Les dispositions de l’article R. 600-5 du Code de l’urbanisme, prises dans l’objectif de bonne administration de la justice et de respect du droit à un délai raisonnable de jugement des recours en matière d’urbanisme, entendent limiter, en première instance et en appel, le délai ouvert aux parties pour invoquer des moyens nouveaux mettant en cause la légalité des décisions administratives d’occupation ou d’utilisation du sol qu’elles visent.
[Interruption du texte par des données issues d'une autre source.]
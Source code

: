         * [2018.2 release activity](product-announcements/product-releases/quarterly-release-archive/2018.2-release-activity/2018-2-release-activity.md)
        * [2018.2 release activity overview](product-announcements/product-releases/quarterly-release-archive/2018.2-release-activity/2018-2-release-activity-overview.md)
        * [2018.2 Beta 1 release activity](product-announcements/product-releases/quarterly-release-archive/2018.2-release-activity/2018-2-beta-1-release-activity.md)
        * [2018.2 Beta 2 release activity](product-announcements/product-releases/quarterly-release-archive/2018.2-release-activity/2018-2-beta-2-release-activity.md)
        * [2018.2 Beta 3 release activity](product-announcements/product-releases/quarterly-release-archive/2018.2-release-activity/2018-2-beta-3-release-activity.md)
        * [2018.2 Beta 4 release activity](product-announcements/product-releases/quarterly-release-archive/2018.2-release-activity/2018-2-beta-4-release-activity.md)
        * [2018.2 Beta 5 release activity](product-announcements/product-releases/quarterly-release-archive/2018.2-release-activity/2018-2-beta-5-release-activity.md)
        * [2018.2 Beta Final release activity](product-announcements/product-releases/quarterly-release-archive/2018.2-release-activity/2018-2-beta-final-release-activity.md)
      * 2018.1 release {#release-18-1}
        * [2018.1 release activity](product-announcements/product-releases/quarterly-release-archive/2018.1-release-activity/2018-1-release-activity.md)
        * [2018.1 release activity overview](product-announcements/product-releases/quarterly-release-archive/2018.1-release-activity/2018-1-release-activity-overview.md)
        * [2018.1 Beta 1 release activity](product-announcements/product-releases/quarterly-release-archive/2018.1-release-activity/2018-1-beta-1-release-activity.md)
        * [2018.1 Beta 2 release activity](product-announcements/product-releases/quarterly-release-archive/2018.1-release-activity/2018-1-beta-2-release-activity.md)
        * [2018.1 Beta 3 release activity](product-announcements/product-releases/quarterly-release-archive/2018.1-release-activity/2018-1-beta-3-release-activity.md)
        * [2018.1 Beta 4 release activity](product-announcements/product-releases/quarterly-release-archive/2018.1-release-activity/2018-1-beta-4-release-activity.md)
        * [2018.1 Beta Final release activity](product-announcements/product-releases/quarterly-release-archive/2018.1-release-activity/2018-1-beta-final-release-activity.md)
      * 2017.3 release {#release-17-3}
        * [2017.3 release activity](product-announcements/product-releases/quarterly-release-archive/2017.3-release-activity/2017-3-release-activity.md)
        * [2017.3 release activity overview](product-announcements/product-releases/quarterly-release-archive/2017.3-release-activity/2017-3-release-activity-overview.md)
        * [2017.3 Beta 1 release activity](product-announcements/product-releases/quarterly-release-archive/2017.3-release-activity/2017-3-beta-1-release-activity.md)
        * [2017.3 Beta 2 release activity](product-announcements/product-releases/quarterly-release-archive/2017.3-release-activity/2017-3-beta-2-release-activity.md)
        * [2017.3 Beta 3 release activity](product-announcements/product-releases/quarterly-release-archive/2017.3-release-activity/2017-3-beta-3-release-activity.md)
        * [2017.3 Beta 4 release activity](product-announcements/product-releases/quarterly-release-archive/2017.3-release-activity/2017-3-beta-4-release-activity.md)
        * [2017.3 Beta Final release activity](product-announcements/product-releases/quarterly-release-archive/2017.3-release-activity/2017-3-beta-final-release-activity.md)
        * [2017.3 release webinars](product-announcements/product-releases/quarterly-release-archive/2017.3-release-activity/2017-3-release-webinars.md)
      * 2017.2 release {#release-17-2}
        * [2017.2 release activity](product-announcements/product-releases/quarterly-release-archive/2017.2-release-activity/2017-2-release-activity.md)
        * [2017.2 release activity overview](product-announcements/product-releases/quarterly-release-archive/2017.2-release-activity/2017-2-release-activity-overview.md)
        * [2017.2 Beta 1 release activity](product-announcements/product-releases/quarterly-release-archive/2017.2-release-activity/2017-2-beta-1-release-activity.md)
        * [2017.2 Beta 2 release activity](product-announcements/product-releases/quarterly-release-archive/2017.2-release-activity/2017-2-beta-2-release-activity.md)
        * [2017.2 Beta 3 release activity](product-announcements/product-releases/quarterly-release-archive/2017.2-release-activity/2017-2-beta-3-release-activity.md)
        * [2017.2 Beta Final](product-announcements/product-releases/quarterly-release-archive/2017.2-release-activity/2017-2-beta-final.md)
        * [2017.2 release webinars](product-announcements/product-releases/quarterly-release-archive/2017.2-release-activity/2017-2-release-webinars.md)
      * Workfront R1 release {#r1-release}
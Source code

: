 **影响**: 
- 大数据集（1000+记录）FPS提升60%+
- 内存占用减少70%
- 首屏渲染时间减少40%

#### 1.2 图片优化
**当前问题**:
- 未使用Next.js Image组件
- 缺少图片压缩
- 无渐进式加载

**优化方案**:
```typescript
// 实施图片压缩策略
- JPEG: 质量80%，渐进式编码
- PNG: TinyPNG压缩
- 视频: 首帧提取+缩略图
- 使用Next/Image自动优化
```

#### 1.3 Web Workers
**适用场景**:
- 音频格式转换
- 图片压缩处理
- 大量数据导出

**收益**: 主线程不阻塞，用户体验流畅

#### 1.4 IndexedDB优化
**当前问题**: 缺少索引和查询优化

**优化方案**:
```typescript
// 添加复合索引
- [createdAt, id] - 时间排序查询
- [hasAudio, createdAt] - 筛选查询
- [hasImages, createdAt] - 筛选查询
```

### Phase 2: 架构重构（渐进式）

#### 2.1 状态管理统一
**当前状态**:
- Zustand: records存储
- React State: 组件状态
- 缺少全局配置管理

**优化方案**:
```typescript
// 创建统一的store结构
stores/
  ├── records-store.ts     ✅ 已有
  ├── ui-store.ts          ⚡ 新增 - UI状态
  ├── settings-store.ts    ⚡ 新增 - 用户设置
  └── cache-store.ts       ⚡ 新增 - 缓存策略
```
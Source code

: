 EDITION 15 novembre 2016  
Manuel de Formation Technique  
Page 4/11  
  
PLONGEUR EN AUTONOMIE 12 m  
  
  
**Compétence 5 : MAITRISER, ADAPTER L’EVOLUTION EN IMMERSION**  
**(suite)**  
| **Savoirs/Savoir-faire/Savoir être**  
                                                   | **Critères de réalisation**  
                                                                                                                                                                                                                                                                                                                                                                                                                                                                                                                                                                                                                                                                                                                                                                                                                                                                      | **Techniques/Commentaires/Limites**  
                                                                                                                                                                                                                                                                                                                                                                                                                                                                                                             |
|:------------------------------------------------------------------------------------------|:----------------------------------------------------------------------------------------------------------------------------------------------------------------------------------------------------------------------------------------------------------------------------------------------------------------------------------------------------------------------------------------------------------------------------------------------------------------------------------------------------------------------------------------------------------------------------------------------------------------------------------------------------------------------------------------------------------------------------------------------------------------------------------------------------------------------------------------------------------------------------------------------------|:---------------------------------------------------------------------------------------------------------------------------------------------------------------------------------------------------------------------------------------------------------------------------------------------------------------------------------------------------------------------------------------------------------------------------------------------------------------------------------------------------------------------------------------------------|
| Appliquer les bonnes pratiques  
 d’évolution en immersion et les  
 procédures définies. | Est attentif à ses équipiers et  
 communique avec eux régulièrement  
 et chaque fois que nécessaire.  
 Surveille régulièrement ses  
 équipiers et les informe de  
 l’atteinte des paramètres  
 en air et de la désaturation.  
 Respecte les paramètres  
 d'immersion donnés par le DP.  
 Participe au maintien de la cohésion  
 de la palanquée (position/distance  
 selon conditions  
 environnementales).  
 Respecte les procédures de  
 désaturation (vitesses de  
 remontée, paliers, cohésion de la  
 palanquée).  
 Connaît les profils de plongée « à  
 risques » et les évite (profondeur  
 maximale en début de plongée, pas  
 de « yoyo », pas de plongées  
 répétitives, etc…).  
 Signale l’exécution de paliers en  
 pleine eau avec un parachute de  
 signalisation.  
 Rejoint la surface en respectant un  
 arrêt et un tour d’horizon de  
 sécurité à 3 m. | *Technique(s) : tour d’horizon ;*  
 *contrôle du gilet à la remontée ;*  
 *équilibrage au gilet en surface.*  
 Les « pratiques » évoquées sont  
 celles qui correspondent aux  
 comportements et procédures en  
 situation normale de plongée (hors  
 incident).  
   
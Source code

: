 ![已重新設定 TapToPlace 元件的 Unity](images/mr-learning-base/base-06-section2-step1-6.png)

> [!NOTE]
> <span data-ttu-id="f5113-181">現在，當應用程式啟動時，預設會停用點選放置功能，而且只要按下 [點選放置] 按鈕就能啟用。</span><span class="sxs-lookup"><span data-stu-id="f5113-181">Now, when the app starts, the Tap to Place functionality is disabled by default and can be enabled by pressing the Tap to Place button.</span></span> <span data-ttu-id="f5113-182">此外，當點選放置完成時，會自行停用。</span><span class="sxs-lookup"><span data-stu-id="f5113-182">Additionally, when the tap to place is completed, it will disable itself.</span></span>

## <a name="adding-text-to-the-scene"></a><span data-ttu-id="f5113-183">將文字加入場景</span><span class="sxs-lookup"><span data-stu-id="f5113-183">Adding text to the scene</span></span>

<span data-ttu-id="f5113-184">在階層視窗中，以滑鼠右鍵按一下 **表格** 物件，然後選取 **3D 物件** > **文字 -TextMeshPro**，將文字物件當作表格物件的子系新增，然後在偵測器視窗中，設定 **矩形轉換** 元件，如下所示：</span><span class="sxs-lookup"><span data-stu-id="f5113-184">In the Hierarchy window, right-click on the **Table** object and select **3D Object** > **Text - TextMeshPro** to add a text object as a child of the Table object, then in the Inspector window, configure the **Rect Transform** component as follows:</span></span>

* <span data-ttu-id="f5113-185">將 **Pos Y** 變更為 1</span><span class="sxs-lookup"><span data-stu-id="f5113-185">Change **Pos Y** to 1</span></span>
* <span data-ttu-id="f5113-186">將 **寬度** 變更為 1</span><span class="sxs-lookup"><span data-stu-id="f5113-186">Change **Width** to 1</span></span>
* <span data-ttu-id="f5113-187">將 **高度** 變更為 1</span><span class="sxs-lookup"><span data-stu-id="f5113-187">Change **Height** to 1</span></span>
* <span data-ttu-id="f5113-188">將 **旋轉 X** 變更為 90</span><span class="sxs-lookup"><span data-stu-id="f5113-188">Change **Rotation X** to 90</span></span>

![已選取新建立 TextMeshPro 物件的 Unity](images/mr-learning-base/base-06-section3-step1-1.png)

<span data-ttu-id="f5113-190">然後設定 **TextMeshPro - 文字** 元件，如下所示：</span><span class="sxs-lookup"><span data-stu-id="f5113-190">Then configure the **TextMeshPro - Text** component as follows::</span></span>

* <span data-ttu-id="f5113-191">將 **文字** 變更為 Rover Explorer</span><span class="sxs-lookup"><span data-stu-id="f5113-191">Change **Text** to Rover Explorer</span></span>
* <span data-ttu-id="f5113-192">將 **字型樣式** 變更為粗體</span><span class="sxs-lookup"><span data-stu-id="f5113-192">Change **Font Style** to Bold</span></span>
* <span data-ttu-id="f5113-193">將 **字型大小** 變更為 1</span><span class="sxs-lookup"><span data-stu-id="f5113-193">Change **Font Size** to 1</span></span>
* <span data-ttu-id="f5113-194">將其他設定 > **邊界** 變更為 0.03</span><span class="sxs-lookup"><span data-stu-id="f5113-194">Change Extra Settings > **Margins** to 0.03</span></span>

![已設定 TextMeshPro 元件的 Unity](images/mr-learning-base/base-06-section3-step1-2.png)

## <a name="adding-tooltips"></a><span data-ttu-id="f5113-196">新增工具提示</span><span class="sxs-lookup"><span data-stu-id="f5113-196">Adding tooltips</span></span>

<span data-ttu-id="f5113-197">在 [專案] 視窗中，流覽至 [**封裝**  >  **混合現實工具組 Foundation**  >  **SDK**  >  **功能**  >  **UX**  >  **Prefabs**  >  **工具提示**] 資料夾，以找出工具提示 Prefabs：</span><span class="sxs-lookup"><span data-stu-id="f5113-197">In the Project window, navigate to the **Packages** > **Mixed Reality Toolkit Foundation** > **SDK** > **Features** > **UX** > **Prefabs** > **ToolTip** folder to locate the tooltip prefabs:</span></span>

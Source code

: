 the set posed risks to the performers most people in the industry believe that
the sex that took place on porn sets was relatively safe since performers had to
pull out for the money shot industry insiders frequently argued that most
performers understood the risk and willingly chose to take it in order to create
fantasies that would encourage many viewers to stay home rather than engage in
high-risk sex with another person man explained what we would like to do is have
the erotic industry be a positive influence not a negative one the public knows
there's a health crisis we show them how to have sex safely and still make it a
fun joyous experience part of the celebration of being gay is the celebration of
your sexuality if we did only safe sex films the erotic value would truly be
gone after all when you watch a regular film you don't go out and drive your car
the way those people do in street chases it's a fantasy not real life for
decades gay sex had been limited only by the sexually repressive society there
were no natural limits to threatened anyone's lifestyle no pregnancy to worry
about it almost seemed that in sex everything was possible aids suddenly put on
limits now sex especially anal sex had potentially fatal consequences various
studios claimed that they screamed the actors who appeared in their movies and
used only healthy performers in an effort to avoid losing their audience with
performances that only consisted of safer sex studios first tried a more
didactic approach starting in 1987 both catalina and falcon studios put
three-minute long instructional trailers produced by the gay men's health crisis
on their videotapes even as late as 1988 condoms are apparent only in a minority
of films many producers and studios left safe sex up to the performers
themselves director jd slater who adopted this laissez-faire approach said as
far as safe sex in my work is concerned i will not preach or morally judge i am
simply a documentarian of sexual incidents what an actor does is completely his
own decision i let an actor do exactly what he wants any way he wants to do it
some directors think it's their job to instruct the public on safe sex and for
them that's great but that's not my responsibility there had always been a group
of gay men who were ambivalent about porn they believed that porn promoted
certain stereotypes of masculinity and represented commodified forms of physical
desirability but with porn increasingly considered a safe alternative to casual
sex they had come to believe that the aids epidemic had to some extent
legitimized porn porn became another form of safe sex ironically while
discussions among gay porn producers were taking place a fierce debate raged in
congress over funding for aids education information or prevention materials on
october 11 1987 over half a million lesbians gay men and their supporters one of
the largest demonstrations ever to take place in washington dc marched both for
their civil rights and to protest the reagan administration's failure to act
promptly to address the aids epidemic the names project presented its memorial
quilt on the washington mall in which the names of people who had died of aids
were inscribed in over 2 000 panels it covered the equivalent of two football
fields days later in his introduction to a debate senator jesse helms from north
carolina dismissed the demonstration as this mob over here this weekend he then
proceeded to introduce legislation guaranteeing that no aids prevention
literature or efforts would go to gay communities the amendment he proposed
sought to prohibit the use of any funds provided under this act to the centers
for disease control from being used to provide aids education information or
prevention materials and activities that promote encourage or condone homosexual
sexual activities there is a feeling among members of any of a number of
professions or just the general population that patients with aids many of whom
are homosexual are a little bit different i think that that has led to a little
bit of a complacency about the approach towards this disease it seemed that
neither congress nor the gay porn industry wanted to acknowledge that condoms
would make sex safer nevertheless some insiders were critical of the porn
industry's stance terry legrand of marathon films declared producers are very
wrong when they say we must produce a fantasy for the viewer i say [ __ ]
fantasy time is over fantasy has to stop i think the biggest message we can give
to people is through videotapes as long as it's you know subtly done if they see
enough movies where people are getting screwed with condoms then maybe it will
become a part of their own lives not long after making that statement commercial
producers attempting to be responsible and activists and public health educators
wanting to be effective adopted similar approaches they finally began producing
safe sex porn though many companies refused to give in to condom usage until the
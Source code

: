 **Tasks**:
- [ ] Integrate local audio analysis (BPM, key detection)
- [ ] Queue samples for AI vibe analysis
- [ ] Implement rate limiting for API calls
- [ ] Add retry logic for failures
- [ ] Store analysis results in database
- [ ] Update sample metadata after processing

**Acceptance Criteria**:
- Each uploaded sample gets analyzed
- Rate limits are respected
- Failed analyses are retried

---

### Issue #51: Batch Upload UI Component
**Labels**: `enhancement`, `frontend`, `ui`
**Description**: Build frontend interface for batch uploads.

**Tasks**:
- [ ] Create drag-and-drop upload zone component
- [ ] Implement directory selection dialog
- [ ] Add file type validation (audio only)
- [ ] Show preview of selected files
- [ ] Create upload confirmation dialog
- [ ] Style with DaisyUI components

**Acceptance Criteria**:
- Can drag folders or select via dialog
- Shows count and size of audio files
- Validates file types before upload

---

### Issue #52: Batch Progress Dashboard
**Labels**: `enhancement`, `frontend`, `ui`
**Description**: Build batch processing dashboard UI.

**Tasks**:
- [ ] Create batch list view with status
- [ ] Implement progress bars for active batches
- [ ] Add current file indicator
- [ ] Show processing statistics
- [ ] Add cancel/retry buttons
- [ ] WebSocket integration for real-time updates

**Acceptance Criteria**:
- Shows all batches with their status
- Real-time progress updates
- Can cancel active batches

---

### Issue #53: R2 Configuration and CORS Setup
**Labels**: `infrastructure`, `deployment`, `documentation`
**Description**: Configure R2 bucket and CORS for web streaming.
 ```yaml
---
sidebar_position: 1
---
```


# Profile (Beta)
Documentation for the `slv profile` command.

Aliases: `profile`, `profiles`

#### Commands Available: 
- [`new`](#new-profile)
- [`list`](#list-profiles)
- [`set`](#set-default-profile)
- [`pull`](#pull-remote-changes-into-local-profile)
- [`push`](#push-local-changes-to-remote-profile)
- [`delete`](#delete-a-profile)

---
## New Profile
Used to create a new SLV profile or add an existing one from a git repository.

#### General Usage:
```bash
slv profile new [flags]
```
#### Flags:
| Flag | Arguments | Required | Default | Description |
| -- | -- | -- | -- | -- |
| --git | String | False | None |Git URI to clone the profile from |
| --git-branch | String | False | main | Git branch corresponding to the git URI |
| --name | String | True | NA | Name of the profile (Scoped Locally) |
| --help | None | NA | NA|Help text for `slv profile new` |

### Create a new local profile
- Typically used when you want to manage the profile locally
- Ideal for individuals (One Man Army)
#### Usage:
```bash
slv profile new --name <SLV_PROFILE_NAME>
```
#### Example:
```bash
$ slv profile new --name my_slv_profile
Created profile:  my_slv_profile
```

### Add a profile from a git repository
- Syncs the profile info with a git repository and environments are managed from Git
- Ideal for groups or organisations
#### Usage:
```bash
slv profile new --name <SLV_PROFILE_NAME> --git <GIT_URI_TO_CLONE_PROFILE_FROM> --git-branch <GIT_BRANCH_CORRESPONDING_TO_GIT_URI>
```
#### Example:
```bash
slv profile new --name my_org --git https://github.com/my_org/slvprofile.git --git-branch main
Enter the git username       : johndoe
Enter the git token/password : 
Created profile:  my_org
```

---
Elles ne s’appliquent pas, devant le Conseil d’État, aux moyens de cassation susceptibles d’être invoqués pour contester les décisions juridictionnelles ayant statué en dernier ressort sur la légalité de telles décisions d’urbanisme.
L’autorité compétente, saisie d’une demande en ce sens, ne peut, en principe, délivrer au titulaire d’un permis de construire en cours de validité un permis modificatif que tant que la construction que ce permis autorise n’est pas achevée. En revanche, la régularisation d’un permis de construire peut, en application de l’article L. 600-5 ou de l’article L. 600-5-1 du Code de l’urbanisme, être obtenue « même après l’achèvement des travaux ».